Dopiero stała w oczu, źle jej raz pomaca,
Chce drugi raz, aż tyłem nagle się obraca.
Jeśli się też pozwoli dłużej pieścić z sobą,
Śmiech płaczem, zdrowie cięższą wetuje chorobą.
Dobrze ktoś pasorzyta z skrzypkiem i z trębaczem
Zrównał, który żywota nie trawi ni na czem,
Prócz żeby, trąbę w gębie, w ręku mając skrzypce.
Teł, jako wieprz w karmniku, na cudzej osypce.
Po wczorajszej wieczerzy wstawszy z betow, gdy mu
Brzuch sklęśnie, patrzy oknem z cudzej kuchnie dymu,
Smyczek maści, nóż ostrzy, wie, Że nań zarąbią,
Ckliwo go, że tak długo do stołu nie trąbią.
Daleki od roboty, która pachnie potem.
Siłu ich też na starość umiera pod płotem,
Bo wszytko do gardziela, dla niej nic do skrzynie.
Nie godny też lepszego próżnujące świnie.
Tej się i dziś obojej płci świat mody chwyci.
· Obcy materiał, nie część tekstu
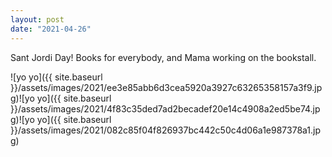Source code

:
 ```yaml
---
layout: post
date: "2021-04-26"
---
```


Sant Jordi Day! Books for everybody, and Mama working on the bookstall.

![yo yo]({{ site.baseurl }}/assets/images/2021/ee3e85abb6d3cea5920a3927c63265358157a3f9.jpg)![yo yo]({{ site.baseurl }}/assets/images/2021/4f83c35ded7ad2becadef20e14c4908a2ed5be74.jpg)![yo yo]({{ site.baseurl }}/assets/images/2021/082c85f04f826937bc442c50c4d06a1e987378a1.jpg)
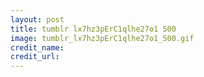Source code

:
 ```yaml
---
layout: post
title: tumblr lx7hz3pErC1qlhe27o1 500
image: tumblr_lx7hz3pErC1qlhe27o1_500.gif
credit_name: 
credit_url:
---
```


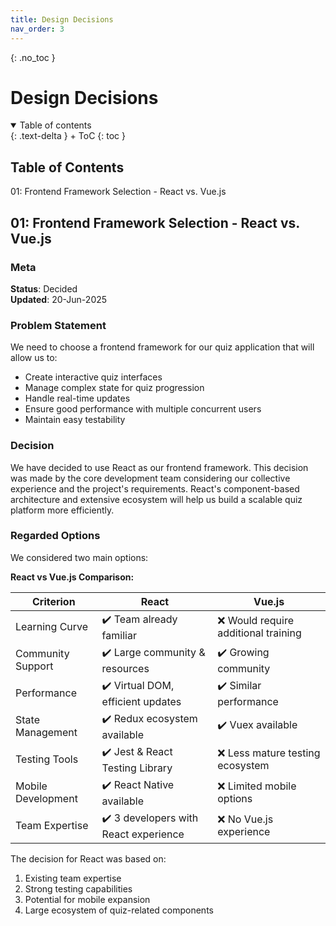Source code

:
 ```yaml
---
title: Design Decisions
nav_order: 3
---
```


{: .no_toc }
# Design Decisions

<details open markdown="block">
{: .text-delta }
<summary>Table of contents</summary>
+ ToC
{: toc }
</details>

## Table of Contents
01: Frontend Framework Selection - React vs. Vue.js

## 01: Frontend Framework Selection - React vs. Vue.js

### Meta
**Status**: Decided  
**Updated**: 20-Jun-2025

### Problem Statement
We need to choose a frontend framework for our quiz application that will allow us to:
- Create interactive quiz interfaces
- Manage complex state for quiz progression
- Handle real-time updates
- Ensure good performance with multiple concurrent users
- Maintain easy testability

### Decision
We have decided to use React as our frontend framework. This decision was made by the core development team considering our collective experience and the project's requirements. React's component-based architecture and extensive ecosystem will help us build a scalable quiz platform more efficiently.

### Regarded Options
We considered two main options:

**React vs Vue.js Comparison:**

Criterion | React | Vue.js
----------|--------|--------
Learning Curve | ✔️ Team already familiar | ❌ Would require additional training
Community Support | ✔️ Large community & resources | ✔️ Growing community
Performance | ✔️ Virtual DOM, efficient updates | ✔️ Similar performance
State Management | ✔️ Redux ecosystem available | ✔️ Vuex available
Testing Tools | ✔️ Jest & React Testing Library | ❌ Less mature testing ecosystem
Mobile Development | ✔️ React Native available | ❌ Limited mobile options
Team Expertise | ✔️ 3 developers with React experience | ❌ No Vue.js experience

The decision for React was based on:
1. Existing team expertise
2. Strong testing capabilities
3. Potential for mobile expansion
4. Large ecosystem of quiz-related components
Którą sami przed laty mieli pasorzyci:
Już ani galantomem, ani politykiem,
Choćby miał wszytko w sobie, jeśli nie muzykiem.
I niewiasty, co dotąd bawiły się przędzą.
Nie zejdą się do świata, jeżeli nie gędzą.
Często smyczkiem uboga dołoży posagu,
Bo i koń udatniejszy, choć chudy, w czapragu.
Jeśli też która weźmie profesyą mniszą,
Byle grała, zostanie zaraz przeoryszą.